While the precedent set by the Epic Games lawsuit means Apple likely can't kick Twitter out of the App Store for reasons related to in-app fees, they could find a reason pertaining to privacy or harassment on Twitter, experts said.
Apple's policies say that apps with user-generated content, like social media platforms, must have strong content moderation systems.
Musk has dramatically slashed Twitter's content moderation staff since taking over. That could be a basis for Apple to remove Twitter from the App Store, Carolina Milanesi, an analyst with Creative Strategies said. Lack of strong moderation was the reason Apple used for removing right-wing social media app Parler in 2020.
However, that would be a slippery slope for Apple because apps like Facebook also have online harassment and widespread misinformation, Milanesi said.
"Where do you draw the line," she said. "They are very careful about not creating a precedent."
Stoltz agreed and said, "It's pretty hard, especially for an outsider, to say this violates Apple's content policies and this doesn't violate Apple's content policies. Those policies are broad and vaguely stated."
Apple could also remove Twitter for not removing inappropriate content like child pornography on its platform.

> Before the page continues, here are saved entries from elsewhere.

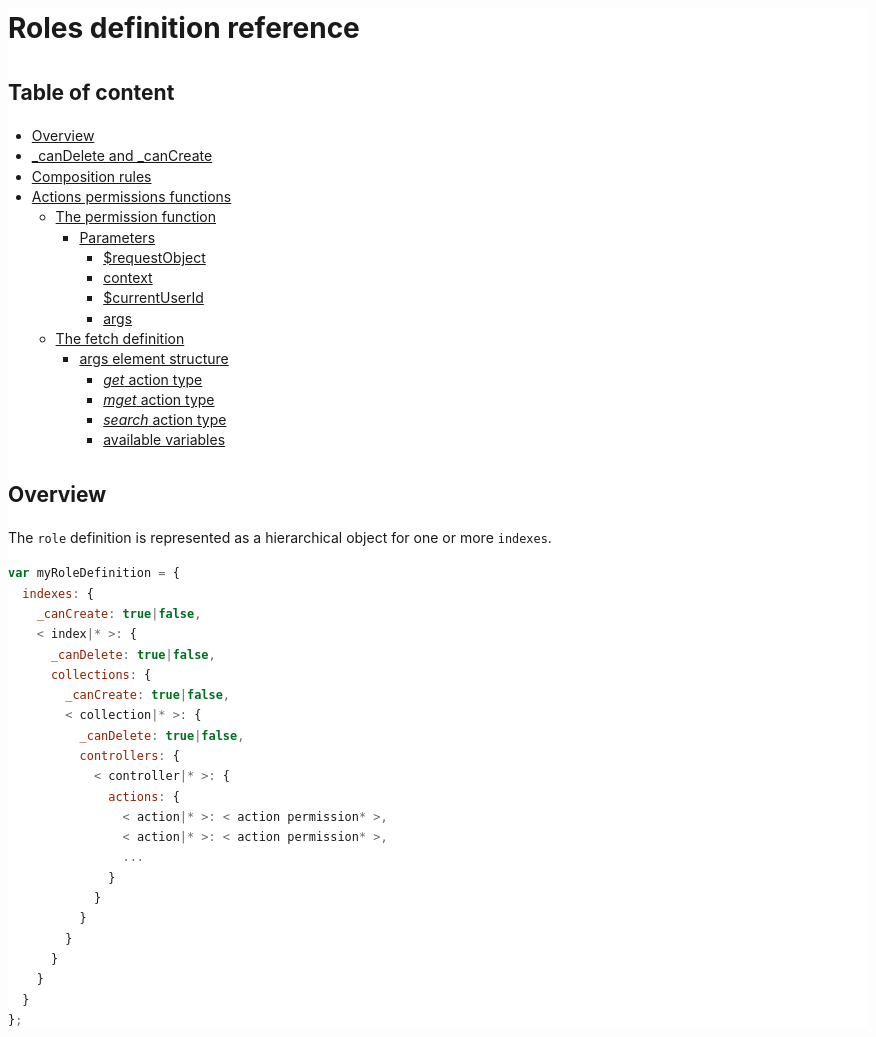 # Roles definition reference

## Table of content





- [Overview](#overview)
- [&#95;canDelete and &#95;canCreate](#&95candelete-and-&95cancreate)
- [Composition rules](#composition-rules)
- [Actions permissions functions](#actions-permissions-functions)
  - [The permission function](#the-permission-function)
    - [Parameters](#parameters)
      - [$requestObject](#requestobject)
      - [context](#context)
      - [$currentUserId](#currentuserid)
      - [args](#args)
  - [The fetch definition](#the-fetch-definition)
    - [args element structure](#args-element-structure)
      - [_get_ action type](#_get_-action-type)
      - [_mget_ action type](#_mget_-action-type)
      - [_search_ action type](#_search_-action-type)
      - [available variables](#available-variables)



## Overview

The `role` definition is represented as a hierarchical object for one or more `indexes`.

```js
var myRoleDefinition = {
  indexes: {
    _canCreate: true|false,
    < index|* >: {
      _canDelete: true|false,
      collections: {
        _canCreate: true|false,
        < collection|* >: {
          _canDelete: true|false,
          controllers: {
            < controller|* >: {
              actions: {
                < action|* >: < action permission* >,
                < action|* >: < action permission* >,
                ...
              }
            }
          }
        }
      }
    }
  }
};
```
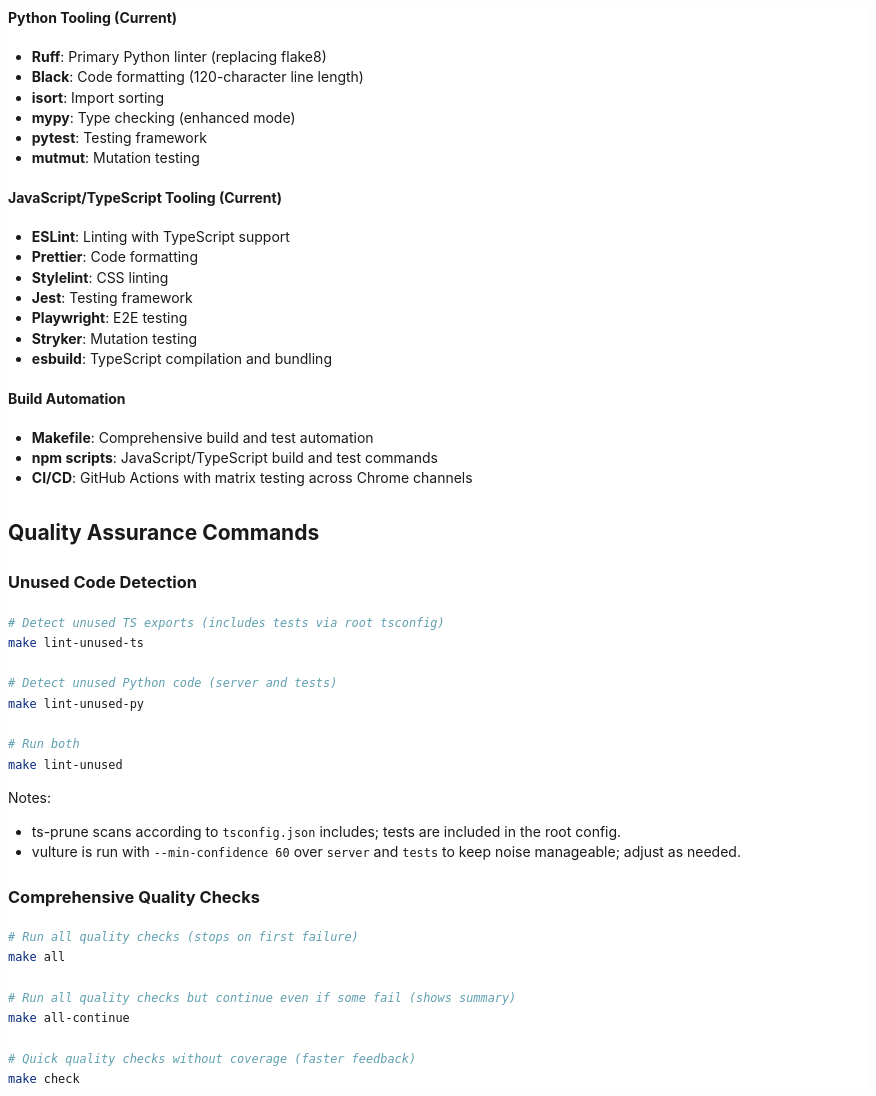 #### Python Tooling (Current)

- **Ruff**: Primary Python linter (replacing flake8)
- **Black**: Code formatting (120-character line length)
- **isort**: Import sorting
- **mypy**: Type checking (enhanced mode)
- **pytest**: Testing framework
- **mutmut**: Mutation testing

#### JavaScript/TypeScript Tooling (Current)

- **ESLint**: Linting with TypeScript support
- **Prettier**: Code formatting
- **Stylelint**: CSS linting
- **Jest**: Testing framework
- **Playwright**: E2E testing
- **Stryker**: Mutation testing
- **esbuild**: TypeScript compilation and bundling

#### Build Automation

- **Makefile**: Comprehensive build and test automation
- **npm scripts**: JavaScript/TypeScript build and test commands
- **CI/CD**: GitHub Actions with matrix testing across Chrome channels

## Quality Assurance Commands

### Unused Code Detection

```bash
# Detect unused TS exports (includes tests via root tsconfig)
make lint-unused-ts

# Detect unused Python code (server and tests)
make lint-unused-py

# Run both
make lint-unused
```

Notes:
- ts-prune scans according to `tsconfig.json` includes; tests are included in the root config.
- vulture is run with `--min-confidence 60` over `server` and `tests` to keep noise manageable; adjust as needed.

### Comprehensive Quality Checks

```bash
# Run all quality checks (stops on first failure)
make all

# Run all quality checks but continue even if some fail (shows summary)
make all-continue

# Quick quality checks without coverage (faster feedback)
make check
```
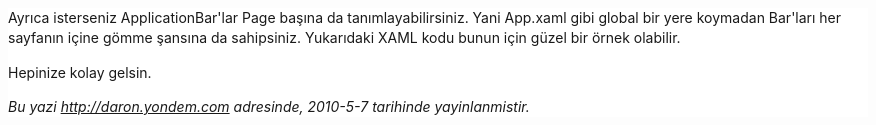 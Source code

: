 Ayrıca isterseniz ApplicationBar'lar Page başına da tanımlayabilirsiniz.
Yani App.xaml gibi global bir yere koymadan Bar'ları her sayfanın içine
gömme şansına da sahipsiniz. Yukarıdaki XAML kodu bunun için güzel bir
örnek olabilir.

Hepinize kolay gelsin.


*Bu yazi http://daron.yondem.com adresinde, 2010-5-7 tarihinde yayinlanmistir.*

In 2018, Apple removed Tumblr from the App Store because reviewers found Child Sexual Abuse Material (CSAM) that did not appear in the PhotoDNA database of known CSAM (which was used to filter all uploads).
"Twitter, meanwhile, has a lot of porn, which has always been in a gray area as far as Apple is concerned; it is also certainly possible that Twitter's reduction in content moderation staff means it is more likely that truly objectionable stuff ends up on the service," Stratechery's Ben Thompson wrote in his newsletter on Wednesday.
Even then, Apple still likely won't remove Twitter from its App Store, because picking a fight with Elon would exacerbate antitrust criticism of Apple.
There are pending bills in Congress pushing for Apple and Google to stop using anti-competitive tactics in their app stores. Forcing Twitter, a platform popular with both the media and politicians, off the App Store could revive interest in that legislation.
"There's a lot of attention right now on the control that Apple has over content and speech and discourse on its platforms," Stoltz said.
And Elon Musk is now putting even more attention on it. If Apple is smart and cautious - and it usually is - it'll avoid taking the bait.